Document images with source code
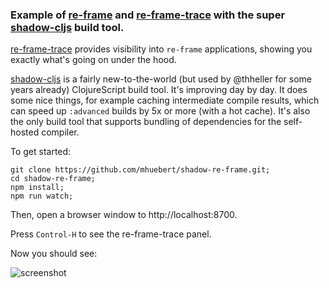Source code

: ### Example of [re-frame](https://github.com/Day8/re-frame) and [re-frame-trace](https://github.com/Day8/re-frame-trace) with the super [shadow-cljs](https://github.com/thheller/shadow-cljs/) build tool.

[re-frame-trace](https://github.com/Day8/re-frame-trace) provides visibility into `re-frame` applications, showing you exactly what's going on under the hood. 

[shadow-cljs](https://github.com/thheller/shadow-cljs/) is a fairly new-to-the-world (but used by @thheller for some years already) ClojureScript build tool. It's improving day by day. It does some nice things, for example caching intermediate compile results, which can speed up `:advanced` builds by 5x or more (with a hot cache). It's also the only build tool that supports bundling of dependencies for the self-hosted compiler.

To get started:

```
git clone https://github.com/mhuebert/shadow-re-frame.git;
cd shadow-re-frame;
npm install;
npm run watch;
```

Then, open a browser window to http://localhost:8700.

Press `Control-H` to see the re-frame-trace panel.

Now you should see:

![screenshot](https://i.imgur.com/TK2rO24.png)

==

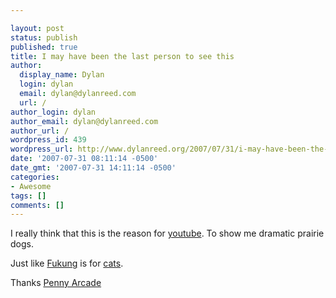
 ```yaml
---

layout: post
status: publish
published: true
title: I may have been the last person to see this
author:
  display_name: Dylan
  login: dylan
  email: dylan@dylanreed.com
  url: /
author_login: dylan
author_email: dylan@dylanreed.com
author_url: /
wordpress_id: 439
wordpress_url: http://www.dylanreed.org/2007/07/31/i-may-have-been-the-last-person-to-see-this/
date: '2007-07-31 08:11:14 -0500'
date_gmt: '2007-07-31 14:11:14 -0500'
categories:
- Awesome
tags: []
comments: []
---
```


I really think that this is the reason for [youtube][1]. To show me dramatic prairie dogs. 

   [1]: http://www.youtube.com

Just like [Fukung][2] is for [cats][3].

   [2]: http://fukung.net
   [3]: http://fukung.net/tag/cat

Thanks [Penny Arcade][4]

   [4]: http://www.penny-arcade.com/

## Exercise instructions
In the data above, which lines lie between the line with "[1]: http://www.youtube.com" and the line with "[4]: http://www.penny-arcade.com/", inclusive? Print those lines exactly and nothing else.

## Response area
   [1]: http://www.youtube.com

Just like [Fukung][2] is for [cats][3].

   [2]: http://fukung.net
   [3]: http://fukung.net/tag/cat

Thanks [Penny Arcade][4]

   [4]: http://www.penny-arcade.com/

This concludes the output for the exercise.